EXERCISE REQUIREMENTS: Among the entries that follow, the required portion opens with the line containing "fast am Ziel!" and closes with the line containing "[Schwarzer Ritter](/de/units/Black Knight/)". Give that portion again exactly, and nothing else.

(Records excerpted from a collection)

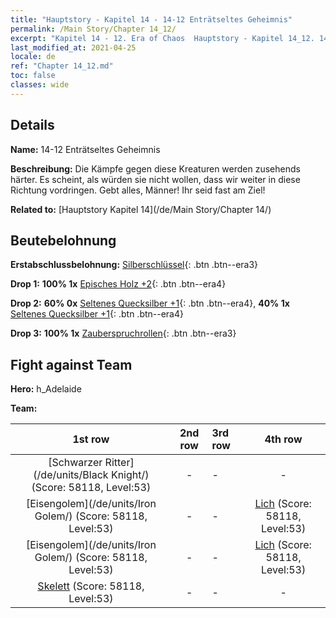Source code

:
 ```yaml
---
title: "Hauptstory - Kapitel 14 - 14-12 Enträtseltes Geheimnis"
permalink: /Main Story/Chapter 14_12/
excerpt: "Kapitel 14 - 12. Era of Chaos  Hauptstory - Kapitel 14_12. 14-12 Enträtseltes Geheimnis"
last_modified_at: 2021-04-25
locale: de
ref: "Chapter 14_12.md"
toc: false
classes: wide
---
```


## Details

 **Name:** 14-12 Enträtseltes Geheimnis

 **Beschreibung:** Die Kämpfe gegen diese Kreaturen werden zusehends härter. Es scheint, als würden sie nicht wollen, dass wir weiter in diese Richtung vordringen. Gebt alles, Männer! Ihr seid fast am Ziel!

 **Related to:** [Hauptstory Kapitel 14](/de/Main Story/Chapter 14/)

## Beutebelohnung

 **Erstabschlussbelohnung:** [Silberschlüssel](/ItemsDE/con_693/){: .btn .btn--era3}

 **Drop 1:** **100% 1x** [Episches Holz +2](/ItemsDE/mat_48/){: .btn .btn--era4}

 **Drop 2:** **60% 0x** [Seltenes Quecksilber +1](/ItemsDE/mat_42/){: .btn .btn--era4}, **40% 1x** [Seltenes Quecksilber +1](/ItemsDE/mat_42/){: .btn .btn--era4}

 **Drop 3:** **100% 1x** [Zauberspruchrollen](/ItemsDE/con_694/){: .btn .btn--era3}


## Fight against Team
 **Hero:** h_Adelaide

 **Team:**


  | 1st row | 2nd row | 3rd row | 4th row |
  |:----:|:----:|:----|:----:|
  | [Schwarzer Ritter](/de/units/Black Knight/) (Score: 58118, Level:53)  | - | - | - |
  | [Eisengolem](/de/units/Iron Golem/) (Score: 58118, Level:53)  | - | - | [Lich](/de/units/Lich/) (Score: 58118, Level:53)  |
  | [Eisengolem](/de/units/Iron Golem/) (Score: 58118, Level:53)  | - | - | [Lich](/de/units/Lich/) (Score: 58118, Level:53)  |
  | [Skelett](/de/units/Skeleton/) (Score: 58118, Level:53)  | - | - | - |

SOLUTION FOR THIS PROBLEM:
 **Beschreibung:** Die Kämpfe gegen diese Kreaturen werden zusehends härter. Es scheint, als würden sie nicht wollen, dass wir weiter in diese Richtung vordringen. Gebt alles, Männer! Ihr seid fast am Ziel!

 **Related to:** [Hauptstory Kapitel 14](/de/Main Story/Chapter 14/)

## Beutebelohnung

 **Erstabschlussbelohnung:** [Silberschlüssel](/ItemsDE/con_693/){: .btn .btn--era3}

 **Drop 1:** **100% 1x** [Episches Holz +2](/ItemsDE/mat_48/){: .btn .btn--era4}

 **Drop 2:** **60% 0x** [Seltenes Quecksilber +1](/ItemsDE/mat_42/){: .btn .btn--era4}, **40% 1x** [Seltenes Quecksilber +1](/ItemsDE/mat_42/){: .btn .btn--era4}

 **Drop 3:** **100% 1x** [Zauberspruchrollen](/ItemsDE/con_694/){: .btn .btn--era3}


## Fight against Team
 **Hero:** h_Adelaide

 **Team:**


  | 1st row | 2nd row | 3rd row | 4th row |
  |:----:|:----:|:----|:----:|
  | [Schwarzer Ritter](/de/units/Black Knight/) (Score: 58118, Level:53)  | - | - | - |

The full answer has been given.